Members of European Parliament passed a resolution on Wednesday (4 May) supporting the outcome of the Conference on the Future of Europe and changing EU treaties to facilitate the implementation of citizens’ proposals.
The resolution relates to the follow up of finalised proposals made by citizens as a part of the EU’s first deliberative democracy experiment, acknowledging the need for a more transparent, democratic and accountable EU.
As a result of the resolution, the Parliament “is asking the Committee on Constitutional Affairs to prepare proposals to reform the EU Treaties, which would happen through a Convention in line with Article 48 of the Treaty on European Union.”
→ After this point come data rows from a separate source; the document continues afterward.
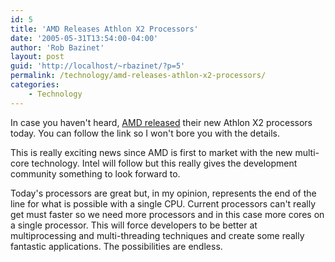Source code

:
 ```yaml
---
id: 5
title: 'AMD Releases Athlon X2 Processors'
date: '2005-05-31T13:54:00-04:00'
author: 'Rob Bazinet'
layout: post
guid: 'http://localhost/~rbazinet/?p=5'
permalink: /technology/amd-releases-athlon-x2-processors/
categories:
    - Technology
---
```


In case you haven't heard, [AMD released](http://www.informationweek.com/story/showArticle.jhtml;jsessionid=3ZIM0BWZKO440QSNDBCCKH0CJUMEKJVN?articleID=163702141) their new Athlon X2 processors today. You can follow the link so I won't bore you with the details.

This is really exciting news since AMD is first to market with the new multi-core technology. Intel will follow but this really gives the development community something to look forward to.

Today's processors are great but, in my opinion, represents the end of the line for what is possible with a single CPU. Current processors can't really get must faster so we need more processors and in this case more cores on a single processor. This will force developers to be better at multiprocessing and multi-threading techniques and create some really fantastic applications. The possibilities are endless.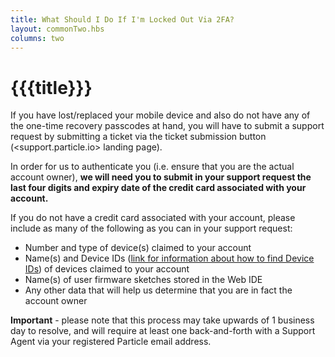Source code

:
 ```yaml
---
title: What Should I Do If I'm Locked Out Via 2FA?
layout: commonTwo.hbs
columns: two
---
```


# {{{title}}}
If you have lost/replaced your mobile device and also do not have any of the one-time recovery passcodes at hand, you will have to submit a support request by submitting a ticket via the ticket submission button (<support.particle.io> landing page).

In order for us to authenticate you (i.e. ensure that you are the actual account owner), **we will need you to submit in your support request the last four digits and expiry date of the credit card associated with your account.**

If you do not have a credit card associated with your account, please include as many of the following as you can in your support request: 

* Number and type of device(s) claimed to your account
* Name(s) and Device IDs ([link for information about how to find Device IDs](/troubleshooting/guides/device-management/finding-your-device-id/)) of devices claimed to your account
* Name(s) of user firmware sketches stored in the Web IDE
* Any other data that will help us determine that you are in fact the account owner

**Important** \- please note that this process may take upwards of 1 business day to resolve, and will require at least one back-and-forth with a Support Agent via your registered Particle email address.
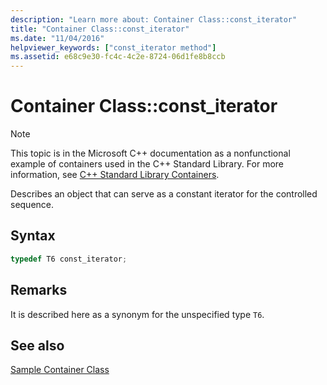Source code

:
 ```yaml
---
description: "Learn more about: Container Class::const_iterator"
title: "Container Class::const_iterator"
ms.date: "11/04/2016"
helpviewer_keywords: ["const_iterator method"]
ms.assetid: e68c9e30-fc4c-4c2e-8724-06d1fe8b8ccb
---
```

# Container Class::const_iterator

> [!NOTE]
> This topic is in the Microsoft C++ documentation as a nonfunctional example of containers used in the C++ Standard Library. For more information, see [C++ Standard Library Containers](../standard-library/stl-containers.md).

Describes an object that can serve as a constant iterator for the controlled sequence.

## Syntax

```cpp
typedef T6 const_iterator;
```

## Remarks

It is described here as a synonym for the unspecified type `T6`.

## See also

[Sample Container Class](../standard-library/sample-container-class.md)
This would see the EU shift towards a “sustainable, inclusive and resilient growth model, with special attention paid to SMEs,” as well as “climate change, protecting biodiversity and promoting sustainability globally,” MEPs said.
In addition, they highlighted that “deeper political integration and genuine democracy can be achieved through a right of legislative initiative for Parliament and by ending unanimity in Council.”
A conference for change
They include contributions from European citizens’ panels, which approved 178 proposals between December and February, input from national panels and events, ideas from the European youth event, and 43,734 contributions on 16,274 ideas gathered from the multilingual platform.
From the 178 proposals, they have been whittled down to 49 that the EU will follow up.
During a debate on the conference on Tuesday, one day before the vote, MEPs said that citizens’ expectations and priorities had been heard “loud and clear”, and the outcome needed to be respected.
They felt that citizens should be more involved and have more robust democratic representation at the EU level. They pointed in particular to areas such as health, energy, migration, combating inequalities, and defence, areas that were important to citizens according to proposals.
The chamber supports citizens’ “ambitious and constructive proposals”, the MEPs noted.
But since the beginning of the conference, stakeholders have expressed concerns over MEPs not attending plenary, a lack of high-level engagement, and fears that lawmakers would simply ignore proposals that didn’t fit their agenda.
In a letter seen by EURACTIV at the beginning of April, citizens complained about the lack of participation by many politicians at meetings in Strasbourg.
Tuomas Suihkonen, a representative from one of the European citizens’ panels dedicated to migration and EU foreign policy, told EURACTIV that he was disappointed that “we did not see many politicians there, or they were leaving after their own speeches. With just a few representatives of both EU and national institutions in the room, I doubt we can make a decent conversation”.
Participants were also concerned that a lack of widespread media coverage would mean less pressure on lawmakers to implement proposals.
During the process, it soon became apparent that treaty changes would be necessary if some proposals were to be implemented. Based on the 178 proposals filed at the Citizen Panel stage, between 10% and 50% could require changes to EU treaties, experts warned.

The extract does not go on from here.